Настала пора действовать в отношении Крыма. Некоторые из ногайских орд оказались отрезанными от своих кочевий и потому соглашались на любые условия, лишь бы вернуться в свои степи. Переговоры с этими татарами и завязали узел новых отношений с ханством, весьма важный в дальнейших событиях.
После того как Бендеры и Измаил были взяты, турки опасались наступления русских войск на Стамбул, и им было не до Крыма. Правда, хан Каплан-Гирей отправился в Бахчисарай готовить оборону, но от него ничего хорошего не ждали. Он проявил крайнюю нерешительность в сражениях и крайнюю настойчивость по части выманивания из казны денег. Вот и теперь он требовал для обороны тысячу кисетов акчэ и заявлял, что если эти деньги не будут присланы в течение сорока дней, он не отвечает за полуостров. В Стамбуле решили, что лучше сменить хана, чем рисковать такой большой суммой. Хан Каплан-Гирей был отправлен в Румелию, а новый хан Селим-Гирей III преспокойно поживал себе в свое удовольствие в деревне на берегу Дуная, собираясь совершить набег на русские владения, когда река замерзнет.
В это время русской дипломатии удалось очень многое сделать внутри самого ханства, продолжая переговоры с ногайцами об отпадении Крыма от Турции.
Фельдмаршал Румянцев был командующим первой армией. Вторую, направленную на Крым, возглавлял Панин, а затем, после его отставки, – Долгорукий. Однако сердце и мозг всей войны сосредоточились в армии Румянцева не только потому, что все операции Румянцева были талантливы, но и потому, что исход войны зависел от дел первой армии.
Как только Турция от наступления перешла к обороне, пора было начинать борьбу за Керчь и Ени-Кале.
Тогда-то крымские дела и были поручены человеку, которого считали достаточно исполнительным и смелым. Это был Василий Михайлович Долгорукий.

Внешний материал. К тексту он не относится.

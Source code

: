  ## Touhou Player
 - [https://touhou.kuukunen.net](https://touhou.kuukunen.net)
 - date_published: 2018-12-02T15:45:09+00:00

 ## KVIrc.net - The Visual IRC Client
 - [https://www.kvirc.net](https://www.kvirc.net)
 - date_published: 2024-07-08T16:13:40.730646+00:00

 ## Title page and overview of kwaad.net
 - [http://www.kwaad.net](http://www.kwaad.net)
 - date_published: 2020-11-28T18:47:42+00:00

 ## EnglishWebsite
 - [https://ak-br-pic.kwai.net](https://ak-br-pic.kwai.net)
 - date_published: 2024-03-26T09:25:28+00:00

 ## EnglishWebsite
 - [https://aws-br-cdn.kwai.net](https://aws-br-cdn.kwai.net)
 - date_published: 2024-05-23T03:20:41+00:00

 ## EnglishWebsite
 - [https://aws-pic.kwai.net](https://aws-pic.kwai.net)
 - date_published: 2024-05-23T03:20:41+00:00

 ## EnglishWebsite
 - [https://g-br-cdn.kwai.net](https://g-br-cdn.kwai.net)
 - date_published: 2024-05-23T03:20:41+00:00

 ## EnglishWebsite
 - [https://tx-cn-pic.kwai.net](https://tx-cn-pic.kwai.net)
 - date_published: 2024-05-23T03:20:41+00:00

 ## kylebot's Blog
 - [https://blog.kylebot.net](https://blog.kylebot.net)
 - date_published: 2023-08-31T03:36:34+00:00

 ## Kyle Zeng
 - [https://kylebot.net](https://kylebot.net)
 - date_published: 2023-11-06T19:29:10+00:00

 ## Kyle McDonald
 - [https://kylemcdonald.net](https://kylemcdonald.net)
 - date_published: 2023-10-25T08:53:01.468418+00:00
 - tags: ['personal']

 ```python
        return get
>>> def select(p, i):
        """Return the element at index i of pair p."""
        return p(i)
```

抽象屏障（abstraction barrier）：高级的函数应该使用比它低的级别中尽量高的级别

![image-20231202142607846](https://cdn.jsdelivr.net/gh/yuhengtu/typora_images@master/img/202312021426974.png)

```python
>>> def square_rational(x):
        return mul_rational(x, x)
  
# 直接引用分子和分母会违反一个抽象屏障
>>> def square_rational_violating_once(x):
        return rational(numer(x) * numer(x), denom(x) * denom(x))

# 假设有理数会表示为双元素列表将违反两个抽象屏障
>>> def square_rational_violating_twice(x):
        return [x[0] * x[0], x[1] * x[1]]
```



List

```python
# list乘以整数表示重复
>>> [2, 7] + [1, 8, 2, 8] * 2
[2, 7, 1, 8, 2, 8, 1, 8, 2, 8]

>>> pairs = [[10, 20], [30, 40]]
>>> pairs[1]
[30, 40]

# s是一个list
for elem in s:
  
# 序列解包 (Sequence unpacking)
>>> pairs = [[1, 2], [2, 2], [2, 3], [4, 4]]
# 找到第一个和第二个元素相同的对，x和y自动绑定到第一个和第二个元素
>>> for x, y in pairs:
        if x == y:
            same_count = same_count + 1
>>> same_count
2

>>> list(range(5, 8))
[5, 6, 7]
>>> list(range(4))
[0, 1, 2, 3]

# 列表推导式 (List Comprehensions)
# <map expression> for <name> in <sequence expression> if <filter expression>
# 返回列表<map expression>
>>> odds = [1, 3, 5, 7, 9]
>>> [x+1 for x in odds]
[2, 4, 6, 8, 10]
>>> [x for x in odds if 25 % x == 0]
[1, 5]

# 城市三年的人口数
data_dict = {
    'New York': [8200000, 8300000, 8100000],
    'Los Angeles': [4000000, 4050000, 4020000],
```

Свое первое воинское отличие этот полководец получил при штурме Перекопа в 1736 году и, следовательно, хорошо представлял себе условия предстоящей операции.
Ко времени похода, т. е. к лету 1771 года, хан Селим-Гирей прибыл в Бахчисарай, не сделав ничего путного в порученном ему на Дунае деле. Чурук-су была рекой нисколько не хуже Дуная, если рассматривать реки с той точки зрения, что на их берегу можно сорить деньгами и пировать. Бахчисарай в этом смысле был, конечно, удобнее, чем придунайская деревушка Баба-даг, где перед этим развлекался хан.
Что касается сераскира турецких войск Ибрагим-паши, то он, как нарочно, весьма походил на татарского хана – оба они занимались «ничегонеделанием» (как выразился турецкий историк): один – в Бахчисарае, а другой – в Кафе. Селим-Гирей был настоящим слугой Порты и не помышлял о самостоятельности Крыма, подобно некоторым из Гиреев. Он был вполне доволен милостями падишаха. Когда ширинские мурзы передали Селим-Гирею предложение Долгорукого договориться о независимости Крыма, хан искренне возмутился.
Но, как утверждает турецкий историк, «по простоте характера», т. е. по глупости, хан согласился передать командование татарской армией татарским сераскирам, не оповещая о том турецких, пребывавших в своих кафийских сералях в полной беспечности. Вот почему, утверждают турецкие историки, Крым и был так быстро занят русскими войсками.
Так или иначе, но даже в изложении турецких патриотов дела Блистательной Порты были неважные, и трудно было выбрать время более удачное, чем весна 1771 года, для того чтобы освободить Крым от турецкой зависимости. Сераскир Ибрагим-паша «неоднократно посылал к Порогу Счастья и в главную армию доклады, извещения, представления и сообщения о сношениях с гяурами пришедших из Бендер ногайцев и мурз и относительно потребных на восемьдесят пятый год гиджры (т. е. на 1770–1771 годы) в достаточном количестве денег, провианта, войска, пушкарей, бомбардиров и минеров». Но Стамбул не внял его просьбам.
Ибрагим-паша (по словам его секретаря) «для удовлетворения роптавшего войска продал или заложил все имевшиеся у него драгоценные вещи». А в это время кафийский дефтердарь Эмин-бей, получив сто кисетов акчэ, отпущенных из главной армии на крымскую армию, разменял их в Килии и Аккермане и двадцать кисетов издержал на покупку для себя невольников и невольниц, которых он отослал к себе в Стамбул… Кроме вышеописанного мотовства казенных денег, этот турецкий казначей еще морил голодом татарских солдат. Утверждая, что дикий народ татарский съест что угодно, он «перемалывал в муку гнилые сухари прежнего заготовления и употреблял их на продовольствие войска».